At this point, the file transfers.  Now reboot the switch:

# reload

Final Embedded Configuration

Okay, now lets run through the final configuration that I’ve uploaded to the switches.  I’m going to run through it piece by piece.  So lets get started with the generic header junk:

!
version 12.0
no service pad
service timestamps debug uptime
service timestamps log uptime
no service password-encryption

Nothing interesting here, so lets move on:

!
hostname eth-switch1
!
enable password [password]
!

The first part of this sets the hostname you’ll see when you log in.  The second sets the password you’ll need to input to enable privileged commands on the switch.

Next, interface configuration:

interface FastEthernet0/1
 switchport access vlan 2
!
interface FastEthernet0/2
 switchport access vlan 3
!
interface FastEthernet0/3
 port group 1
 switchport mode trunk
 switchport trunk encapsulation dot1q
 switchport trunk allowed vlan all
!
interface FastEthernet0/4
 port group 1
 switchport mode trunk
 switchport trunk encapsulation dot1q
 switchport trunk allowed vlan all
!
interface FastEthernet0/5
 switchport mode trunk
 switchport trunk encapsulation dot1q
 switchport trunk allowed vlan all
!
interface FastEthernet0/6
 switchport mode trunk
 switchport trunk encapsulation dot1q
 switchport trunk allowed vlan all
!

Okay, lots here, but it should be fairly simple to walk through all of it.  As I mentioned at the very beginning FastEthernet 0/1 and 0/2 go to our upstream connections.  To segregate them from the rest of the network, I put them on vlan 2 and vlan 3 respectively.  switchport access vlan X is the Cisco configuration command to put a port on a specific vlan.

Next, FastEtherenet 0/3 and 0/4.  These are the trunked lines from this top switch to the secondary switch. port group 1 tells the switch that these two ports go together and traffic needs to be sent to only one of the two.  The next three lines turn this into a trunked interface that receives all vlans.

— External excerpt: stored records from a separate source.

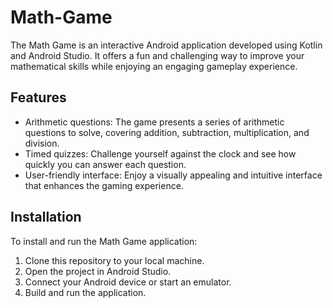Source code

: # Math-Game
The Math Game is an interactive Android application developed using Kotlin and Android Studio. It offers a fun and challenging way to improve your mathematical skills while enjoying an engaging gameplay experience.

## Features
* Arithmetic questions: The game presents a series of arithmetic questions to solve, covering addition, subtraction, multiplication, and division.
* Timed quizzes: Challenge yourself against the clock and see how quickly you can answer each question.
* User-friendly interface: Enjoy a visually appealing and intuitive interface that enhances the gaming experience.

## Installation
To install and run the Math Game application:

1. Clone this repository to your local machine.
2. Open the project in Android Studio.
3. Connect your Android device or start an emulator.
4. Build and run the application.
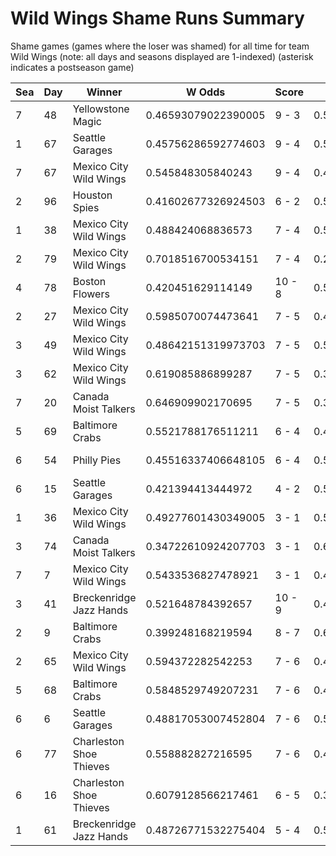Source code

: # Wild Wings Shame Runs Summary



Shame games (games where the loser was shamed) for all time for team Wild Wings (note: all days and seasons displayed are 1-indexed) (asterisk indicates a postseason game)


| Sea | Day | Winner | W Odds | Score | L Odds | Loser | 
| ------ |------ |------ |------ |------ |------ |------ |
| 7 | 48 | Yellowstone Magic | 0.46593079022390005 | 9 - 3 | 0.5340692097760991 | Mexico City Wild Wings | 
| 1 | 67 | Seattle Garages | 0.45756286592774603 | 9 - 4 | 0.542437134072253 | Mexico City Wild Wings | 
| 7 | 67 | Mexico City Wild Wings | 0.545848305840243 | 9 - 4 | 0.45415169415975604 | Yellowstone Magic | 
| 2 | 96 | Houston Spies | 0.41602677326924503 | 6 - 2 | 0.583973226730754 | Mexico City Wild Wings | 
| 1 | 38 | Mexico City Wild Wings | 0.488424068836573 | 7 - 4 | 0.511575931163426 | Hades Tigers | 
| 2 | 79 | Mexico City Wild Wings | 0.7018516700534151 | 7 - 4 | 0.298148329946584 | Hellmouth Sunbeams | 
| 4 | 78 | Boston Flowers | 0.420451629114149 | 10 - 8 | 0.5795483708858501 | Mexico City Wild Wings | 
| 2 | 27 | Mexico City Wild Wings | 0.5985070074473641 | 7 - 5 | 0.40149299255263604 | Houston Spies | 
| 3 | 49 | Mexico City Wild Wings | 0.48642151319973703 | 7 - 5 | 0.5135784868002621 | Baltimore Crabs | 
| 3 | 62 | Mexico City Wild Wings | 0.619085886899287 | 7 - 5 | 0.38091411310071205 | Miami Dalé | 
| 7 | 20 | Canada Moist Talkers | 0.646909902170695 | 7 - 5 | 0.353090097829304 | Mexico City Wild Wings | 
| 5 | 69 | Baltimore Crabs | 0.5521788176511211 | 6 - 4 | 0.447821182348879 | Mexico City Wild Wings | 
| 6 | 54 | Philly Pies | 0.45516337406648105 | 6 - 4 | 0.544836625933518 | Mexico City Wild Wings | 
| 6 | 15 | Seattle Garages | 0.421394413444972 | 4 - 2 | 0.578605586555027 | Mexico City Wild Wings | 
| 1 | 36 | Mexico City Wild Wings | 0.49277601430349005 | 3 - 1 | 0.5072239856965091 | Hades Tigers | 
| 3 | 74 | Canada Moist Talkers | 0.34722610924207703 | 3 - 1 | 0.652773890757922 | Mexico City Wild Wings | 
| 7 | 7 | Mexico City Wild Wings | 0.5433536827478921 | 3 - 1 | 0.456646317252107 | Dallas Steaks | 
| 3 | 41 | Breckenridge Jazz Hands | 0.521648784392657 | 10 - 9 | 0.47835121560734206 | Mexico City Wild Wings | 
| 2 | 9 | Baltimore Crabs | 0.399248168219594 | 8 - 7 | 0.600751831780405 | Mexico City Wild Wings | 
| 2 | 65 | Mexico City Wild Wings | 0.594372282542253 | 7 - 6 | 0.405627717457746 | Philly Pies | 
| 5 | 68 | Baltimore Crabs | 0.5848529749207231 | 7 - 6 | 0.41514702507927603 | Mexico City Wild Wings | 
| 6 | 6 | Seattle Garages | 0.48817053007452804 | 7 - 6 | 0.5118294699254711 | Mexico City Wild Wings | 
| 6 | 77 | Charleston Shoe Thieves | 0.558882827216595 | 7 - 6 | 0.441117172783403 | Mexico City Wild Wings | 
| 6 | 16 | Charleston Shoe Thieves | 0.6079128566217461 | 6 - 5 | 0.392087143378253 | Mexico City Wild Wings | 
| 1 | 61 | Breckenridge Jazz Hands | 0.48726771532275404 | 5 - 4 | 0.5127322846772451 | Mexico City Wild Wings | 


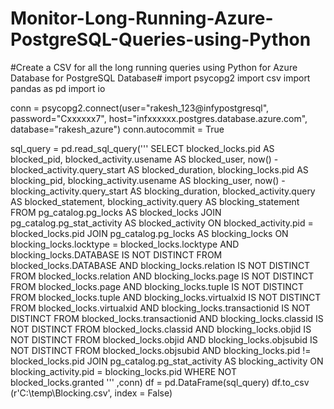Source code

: # Monitor-Long-Running-Azure-PostgreSQL-Queries-using-Python
#Create a CSV for all the long running queries using Python for Azure Database for PostgreSQL Database#
import psycopg2
import csv
import pandas as pd
import io

conn = psycopg2.connect(user="rakesh_123@infypostgresql",
                                  password="Cxxxxxx7",
                                  host="infxxxxxx.postgres.database.azure.com",
                                   database="rakesh_azure")
conn.autocommit = True

sql_query = pd.read_sql_query(''' 
                                SELECT blocked_locks.pid         AS blocked_pid,
       blocked_activity.usename  AS blocked_user,
	   now() - blocked_activity.query_start
		                         AS blocked_duration,
       blocking_locks.pid        AS blocking_pid,
       blocking_activity.usename AS blocking_user,
	   now() - blocking_activity.query_start
                                 AS blocking_duration,
       blocked_activity.query    AS blocked_statement,
       blocking_activity.query   AS blocking_statement
FROM pg_catalog.pg_locks AS blocked_locks
JOIN pg_catalog.pg_stat_activity AS blocked_activity
    ON blocked_activity.pid = blocked_locks.pid
JOIN pg_catalog.pg_locks AS blocking_locks 
    ON blocking_locks.locktype = blocked_locks.locktype
        AND blocking_locks.DATABASE IS NOT DISTINCT FROM blocked_locks.DATABASE
        AND blocking_locks.relation IS NOT DISTINCT FROM blocked_locks.relation
        AND blocking_locks.page IS NOT DISTINCT FROM blocked_locks.page
        AND blocking_locks.tuple IS NOT DISTINCT FROM blocked_locks.tuple
        AND blocking_locks.virtualxid IS NOT DISTINCT FROM blocked_locks.virtualxid
        AND blocking_locks.transactionid IS NOT DISTINCT FROM blocked_locks.transactionid
        AND blocking_locks.classid IS NOT DISTINCT FROM blocked_locks.classid
        AND blocking_locks.objid IS NOT DISTINCT FROM blocked_locks.objid
        AND blocking_locks.objsubid IS NOT DISTINCT FROM blocked_locks.objsubid
        AND blocking_locks.pid != blocked_locks.pid
JOIN pg_catalog.pg_stat_activity AS blocking_activity
    ON blocking_activity.pid = blocking_locks.pid
WHERE NOT blocked_locks.granted
'''
                              ,conn)
df = pd.DataFrame(sql_query)
df.to_csv (r'C:\temp\Blocking.csv', index = False) 
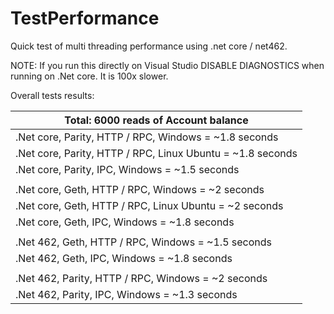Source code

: # TestPerformance

Quick test of multi threading performance using .net core / net462.

NOTE: If you run this directly on Visual Studio DISABLE DIAGNOSTICS when running on .Net core. It is 100x slower.

Overall tests results:

|Total: 6000 reads of Account balance|
|---|
|.Net core, Parity, HTTP / RPC, Windows = ~1.8 seconds|
|.Net core, Parity, HTTP / RPC, Linux Ubuntu = ~1.8 seconds|
|.Net core, Parity, IPC, Windows = ~1.5 seconds|
| |
|.Net core, Geth, HTTP / RPC, Windows = ~2 seconds|
|.Net core, Geth, HTTP / RPC, Linux Ubuntu = ~2 seconds|
|.Net core, Geth, IPC, Windows = ~1.8 seconds|
| |
|.Net 462, Geth, HTTP / RPC, Windows = ~1.5 seconds|
|.Net 462, Geth, IPC, Windows = ~1.8 seconds|
| |
|.Net 462, Parity, HTTP / RPC, Windows = ~2 seconds|
|.Net 462, Parity, IPC, Windows = ~1.3 seconds|




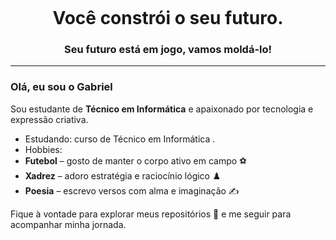 <h0 align="center">![]()
<h1 align="center">Você constrói o seu futuro.</h1>
<h3 align="center">Seu futuro está em jogo, vamos moldá-lo! </h3>
<hr>

### Olá, eu sou o Gabriel

Sou estudante de **Técnico em Informática** e apaixonado por tecnologia e expressão criativa.

-  Estudando: curso de Técnico em Informática .
-  Hobbies:
  - **Futebol** – gosto de manter o corpo ativo em campo ⚽
  - **Xadrez** – adoro estratégia e raciocínio lógico ♟️
  - **Poesia** – escrevo versos com alma e imaginação ✍️


Fique à vontade para explorar meus repositórios 📂 e me seguir para acompanhar minha jornada.

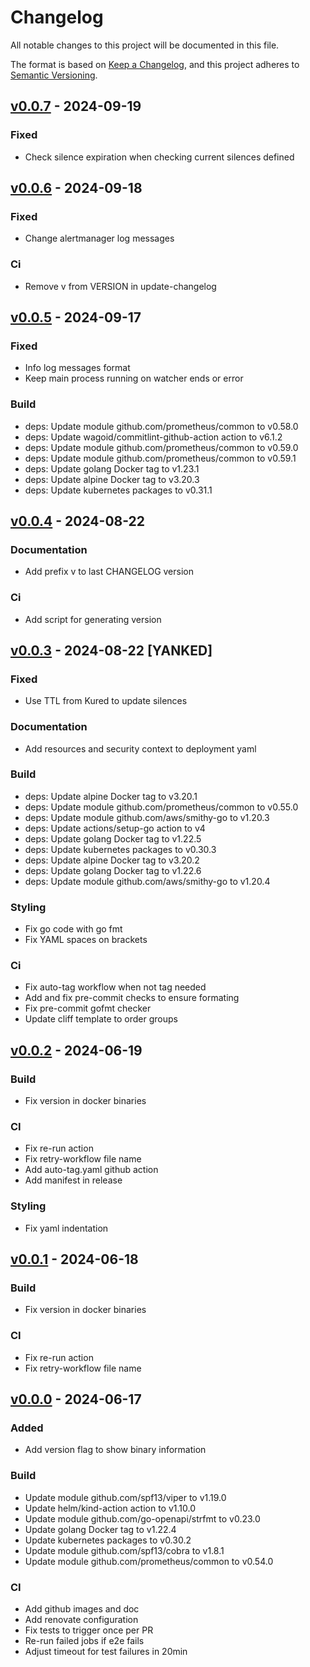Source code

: # Changelog

All notable changes to this project will be documented in this file.

The format is based on [Keep a Changelog](https://keepachangelog.com/en/1.0.0/),
and this project adheres to [Semantic Versioning](https://semver.org/spec/v2.0.0.html).

## [v0.0.7](https://github.com/trustyou/kured-alert-silencer/tree/v0.0.7) - 2024-09-19

### Fixed

- Check silence expiration when checking current silences defined

## [v0.0.6](https://github.com/trustyou/kured-alert-silencer/tree/v0.0.6) - 2024-09-18

### Fixed

- Change alertmanager log messages

### Ci

- Remove v from VERSION in update-changelog

## [v0.0.5](https://github.com/trustyou/kured-alert-silencer/tree/v0.0.5) - 2024-09-17

### Fixed

- Info log messages format
- Keep main process running on watcher ends or error

### Build

- deps: Update module github.com/prometheus/common to v0.58.0
- deps: Update wagoid/commitlint-github-action action to v6.1.2
- deps: Update module github.com/prometheus/common to v0.59.0
- deps: Update module github.com/prometheus/common to v0.59.1
- deps: Update golang Docker tag to v1.23.1
- deps: Update alpine Docker tag to v3.20.3
- deps: Update kubernetes packages to v0.31.1

## [v0.0.4](https://github.com/trustyou/kured-alert-silencer/tree/v0.0.4) - 2024-08-22

### Documentation

- Add prefix v to last CHANGELOG version

### Ci

- Add script for generating version

## [v0.0.3](https://github.com/trustyou/kured-alert-silencer/tree/v0.0.3) - 2024-08-22 [YANKED]

### Fixed

- Use TTL from Kured to update silences

### Documentation

- Add resources and security context to deployment yaml

### Build

- deps: Update alpine Docker tag to v3.20.1
- deps: Update module github.com/prometheus/common to v0.55.0
- deps: Update module github.com/aws/smithy-go to v1.20.3
- deps: Update actions/setup-go action to v4
- deps: Update golang Docker tag to v1.22.5
- deps: Update kubernetes packages to v0.30.3
- deps: Update alpine Docker tag to v3.20.2
- deps: Update golang Docker tag to v1.22.6
- deps: Update module github.com/aws/smithy-go to v1.20.4

### Styling

- Fix go code with go fmt
- Fix YAML spaces on brackets

### Ci

- Fix auto-tag workflow when not tag needed
- Add and fix pre-commit checks to ensure formating
- Fix pre-commit gofmt checker
- Update cliff template to order groups

## [v0.0.2](https://github.com/trustyou/kured-alert-silencer/tree/v0.0.2) - 2024-06-19

### Build

- Fix version in docker binaries

### CI

- Fix re-run action
- Fix retry-workflow file name
- Add auto-tag.yaml github action
- Add manifest in release

### Styling

- Fix yaml indentation

## [v0.0.1](https://github.com/trustyou/kured-alert-silencer/tree/v0.0.1) - 2024-06-18

### Build

- Fix version in docker binaries

### CI

- Fix re-run action
- Fix retry-workflow file name

## [v0.0.0](https://github.com/trustyou/kured-alert-silencer/tree/v0.0.0) - 2024-06-17

### Added

- Add version flag to show binary information

### Build

- Update module github.com/spf13/viper to v1.19.0
- Update helm/kind-action action to v1.10.0
- Update module github.com/go-openapi/strfmt to v0.23.0
- Update golang Docker tag to v1.22.4
- Update kubernetes packages to v0.30.2
- Update module github.com/spf13/cobra to v1.8.1
- Update module github.com/prometheus/common to v0.54.0

### CI

- Add github images and doc
- Add renovate configuration
- Fix tests to trigger once per PR
- Re-run failed jobs if e2e fails
- Adjust timeout for test failures in 20min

FastEtherenet 0/5 and 0/6 are the same as 0/3 and 0/4, except that they’re not grouped, since they run to the primary and secondary master/gateway nodes.

The next section deals with SNMP setup.  (Remember that?  Its how the master node can find out who a new node should be).

ip default-gateway 172.16.0.1
snmp-server engineID local 0000000902000002B99420C0
snmp-server community public view v1default RO
snmp-server chassis-id 0x0E
snmp-server host 172.16.0.1 trap public  entity snmp
!

This instructs the switch that it should send SNMP traps to 172.16.0.1 whenever a new machine connects to it.

Now, some final cleanup stuff:

enable secret 5 [encrypted password]
!
line con 0
 transport input none
 stopbits 1
line vty 0 15
password [password]
 login
!
end

These deal primarily with access passwords.  Simply consider them magic.  I do - I configured a switch with the right passwords and then ran

Switch# show running-config

to get these lines.

Conclusion

Well, here ends my great networking adventure.  This should bring to a close my work with the ethernet network layer in the cluster.  At some point I will have to play with the fiber network, but that should be simpler.  We’ll get to that at some point…

Anyway, some lessons learned:

  • Make sure whatever software you’re using has a way to report bugs and ask for bugfixes
  • Simple is good
  • Sometimes things don’t work exactly as one would hope

Anyway, after 2+ weeks of spending my spare time fighting this issue, it is time for me to move on and try to get the nodes functioning.  So that’s where I’m headed next!